Plus que jamais dans l'histoire de l'humanité, la diversité est accessible. Aujourd'hui, nous sommes tous à même de constituer notre propre musée imaginaire, notre cabinet de curiosités idéal.

Histoires de voir est le titre de la seconde exposition de la Fondation Cartier dédiée aux arts en marge en 2012. Qui sont ces auteurs d'art populaire exposés à la Fondation Cartier ? Ce sont parfois des individus qui s'emparent de partition commune, savoir-faire local, pratique rituelle, et se les approprient pour ajouter leur vision, une part d'eux-mêmes, leur sensibilité, leur créativité. On pense à Virgil Ortiz, Jivya Soma Mashe, Isabel Mendès da Cunha ou encore à Cheik Ledy. Certains se revendiquent artistes, leur singularité est d'être autodidacte. Souvent il s'agit de vocation tardive, lorsque le temps le permet, lorsque le regard des autres n'a plus d'importance. On pense à Francisco da Silva, Nino ou encore à Mamadou Cissé. Parfois, ces œuvres sont le fruit d'interventions extérieures où d'autres individus (ethnologues, poètes, amateurs éclairés) introduisent des supports alors inexistants, comme le papier et la toile, dans des communautés isolées pour conserver et faire connaître des cultures singulières, des modes d'expression ancestrale menacés de disparition. On pense à Jangarh Singh Shyam, à Djilatendo et bien sûr à Taniki, jeune chaman Yanomami.

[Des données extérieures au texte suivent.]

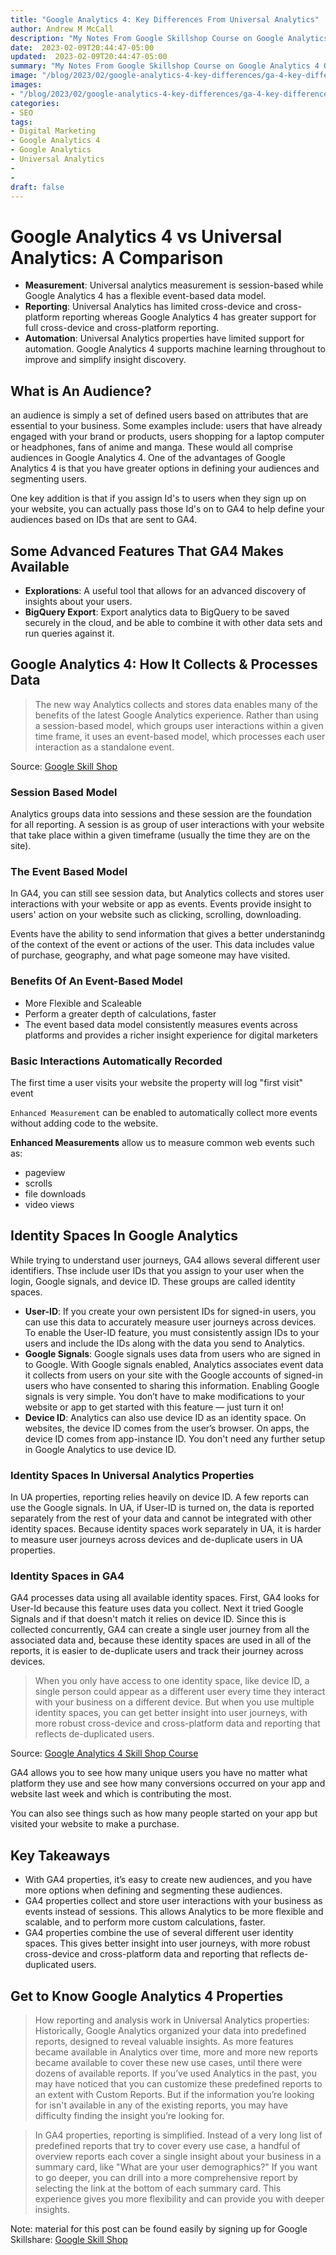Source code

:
 ```yaml
---
title: "Google Analytics 4: Key Differences From Universal Analytics"
author: Andrew M McCall
description: "My Notes From Google Skillshop Course on Google Analytics 4 On The Differences Between GA4 and Universal Analytics"
date:  2023-02-09T20:44:47-05:00
updated:  2023-02-09T20:44:47-05:00
summary: "My Notes From Google Skillshop Course on Google Analytics 4 On The Differences Between GA4 and Universal Analytics"
image: "/blog/2023/02/google-analytics-4-key-differences/ga-4-key-differences.jpeg"
images:
- "/blog/2023/02/google-analytics-4-key-differences/ga-4-key-differences.jpeg"
categories:
- SEO
tags:
- Digital Marketing
- Google Analytics 4
- Google Analytics
- Universal Analytics
- 
- 
draft: false
---
```


# Google Analytics 4 vs Universal Analytics: A Comparison

- __Measurement__: Universal analytics measurement is session-based while Google Analytics 4 has a flexible event-based data model.  
- __Reporting__: Universal Analytics has limited cross-device and cross-platform reporting whereas Google Analytics 4 has greater support for full cross-device and cross-platform reporting.  
- __Automation__: Universal Analytics properties have limited support for automation.  Google Analytics 4 supports machine learning throughout to improve and simplify insight discovery.  

## What is An Audience?

an audience is simply a set of defined users based on attributes that are essential to your business. Some examples include: users that have already engaged with your brand or products, users shopping for a laptop computer or headphones, fans of anime and manga.  These would all comprise audiences in Google Analytics 4.   One of the advantages of Google Analytics 4 is that you have greater options in defining your audiences and segmenting users.  

One key addition is that if you assign Id's to users when they sign up on your website, you can actually pass those Id's on to GA4 to help define your audiences based on IDs that are sent to GA4.  

## Some Advanced Features That GA4 Makes Available

- **Explorations**: A useful tool that allows for an advanced discovery of insights about your users.
- **BigQuery Export**: Export analytics data to BigQuery to be saved securely in the cloud, and be able to combine it with other data sets and run queries against it.  


## Google Analytics 4: How It Collects & Processes Data

> The new way Analytics collects and stores data enables many of the benefits of the latest Google Analytics experience. Rather than using a session-based model, which groups user interactions within a given time frame, it uses an event-based model, which processes each user interaction as a standalone event.

Source: [Google Skill Shop](https://skillshop.exceedlms.com/uploads/resource_courses/targets/928607/original/index.html?_courseId=66663#/page/620f7224596b180cd13aa53d "Google Analytics 4 Skill Shop Course")

### Session Based Model

Analytics groups data into sessions and these session are the foundation for all reporting.  A session is as group of user interactions with your website that take place within a given timeframe (usually the time they are on the site).

### The Event Based Model

In GA4, you can still see session data, but Analytics collects and stores user interactions with your website or app as events.  Events provide insight to users' action on your website such as clicking, scrolling, downloading.  

Events have the ability to send information that gives a better understanindg  of the context of the event or actions of the user. This data includes value of purchase, geography, and what page someone may have visited.  

### Benefits Of An Event-Based Model

- More Flexible and Scaleable
- Perform a greater depth of calculations, faster
- The event based data model consistently measures events across platforms and provides a richer insight experience for digital marketers


### Basic Interactions Automatically Recorded

The first time a user visits your website the property will log "first visit" event

`Enhanced Measurement` can be enabled to automatically collect more events without adding code to the website.  

**Enhanced Measurements** allow us to measure common web events such as:

- pageview
- scrolls
- file downloads
- video views



## Identity Spaces In Google Analytics

While trying to understand user journeys, GA4 allows several different user identifiers.  Thse include user IDs that you assign to your user when the login, Google signals, and device ID.  These groups are called identity spaces.  


- **User-ID**: If you create your own persistent IDs for signed-in users, you can use this data to accurately measure user journeys across devices. To enable the User-ID feature, you must consistently assign IDs to your users and include the IDs along with the data you send to Analytics.
- **Google Signals**: Google signals uses data from users who are signed in to Google. With Google signals enabled, Analytics associates event data it collects from users on your site with the Google accounts of signed-in users who have consented to sharing this information.
Enabling Google signals is very simple. You don’t have to make modifications to your website or app to get started with this feature — just turn it on!
- **Device ID**: Analytics can also use device ID as an identity space. On websites, the device ID comes from the user’s browser. On apps, the device ID comes from app-instance ID. You don't need any further setup in Google Analytics to use device ID. 

### Identity Spaces In Universal Analytics Properties

In UA properties, reporting relies heavily on device ID.  A few reports can use the Google signals.  In UA, if User-ID is turned on, the data is reported separately from the rest of your data and cannot be integrated with other identity spaces.  Because identity spaces work separately in UA, it is harder to measure user journeys across devices and de-duplicate users in UA properties.  

### Identity Spaces in GA4 

GA4 processes data using all available identity spaces.  First, GA4 looks for User-Id because this feature uses data you collect.  Next it tried Google Signals and if that doesn't match it relies on device ID.  Since this is collected concurrently, GA4 can create a single user journey from all the associated data and, because these identity spaces are used in all of the reports, it is easier to de-duplicate users and track their journey across devices. 

>When you only have access to one identity space, like device ID, a single person could appear as a different user every time they interact with your business on a different device. But when you use multiple identity spaces, you can get better insight into user journeys, with more robust cross-device and cross-platform data and reporting that reflects de-duplicated users.

Source: [Google Analytics 4 Skill Shop Course](https://skillshop.exceedlms.com/uploads/resource_courses/targets/928607/original/index.html?_courseId=66663#/page/620f7224596b180cd13aa53d "Get Started Learning Google Analytics 4")

GA4 allows you to see how many unique users you have no matter what platform they use and see how many conversions occurred on your app and website last week and which is contributing the most.  

You can also see things such as how many people started on your app but visited your website to make a purchase.  


## Key Takeaways

- With GA4 properties, it’s easy to create new audiences, and you have more options when defining and segmenting these audiences.
- GA4 properties collect and store user interactions with your business as events instead of sessions. This allows Analytics to be more flexible and scalable, and to perform more custom calculations, faster. 
- GA4 properties combine the use of several different user identity spaces. This gives better insight into user journeys, with more robust cross-device and cross-platform data and reporting that reflects de-duplicated users.


## Get to Know Google Analytics 4 Properties

>How reporting and analysis work in Universal Analytics properties: Historically, Google Analytics organized your data into predefined reports, designed to reveal valuable insights. As more features became available in Analytics over time, more and more new reports became available to cover these new use cases, until there were dozens of available reports.  If you’ve used Analytics in the past, you may have noticed that you can customize these predefined reports to an extent with Custom Reports. But if the information you’re looking for isn't available in any of the existing reports, you may have difficulty finding the insight you’re looking for.

>In GA4 properties, reporting is simplified. Instead of a very long list of predefined reports that try to cover every use case, a handful of overview reports each cover a single insight about your business in a summary card, like "What are your user demographics?" If you want to go deeper, you can drill into a more comprehensive report by selecting the link at the bottom of each summary card. This experience gives you more flexibility and can provide you with deeper insights.


Note: material for this post can be found easily by signing up for Google Skillshare: [Google Skill Shop](https://skillshop.exceedlms.com/uploads/resource_courses/targets/928607/original/index.html?_courseId=66663#/page/620f7224596b180cd13aa53d "Google Analytics 4 Skill Shop Course")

Un art populaire et Histoires de voir. Un art populaire, au singulier, pour se distinguer des arts populaires. Histoires de voir, au pluriel, pour célébrer la pluralité. Singulier et pluriel : l'expression de notre contemporanéité. "L'art contemporain est mort, vive les arts contemporains !"

L'art contemporain est un concept singulier qui désigne l'art de la fin de la Seconde Guerre mondiale à la fin des années 1970, les arts contemporains est un concept pluriel qui désigne l'art de la fin des années 1970 à nos jours.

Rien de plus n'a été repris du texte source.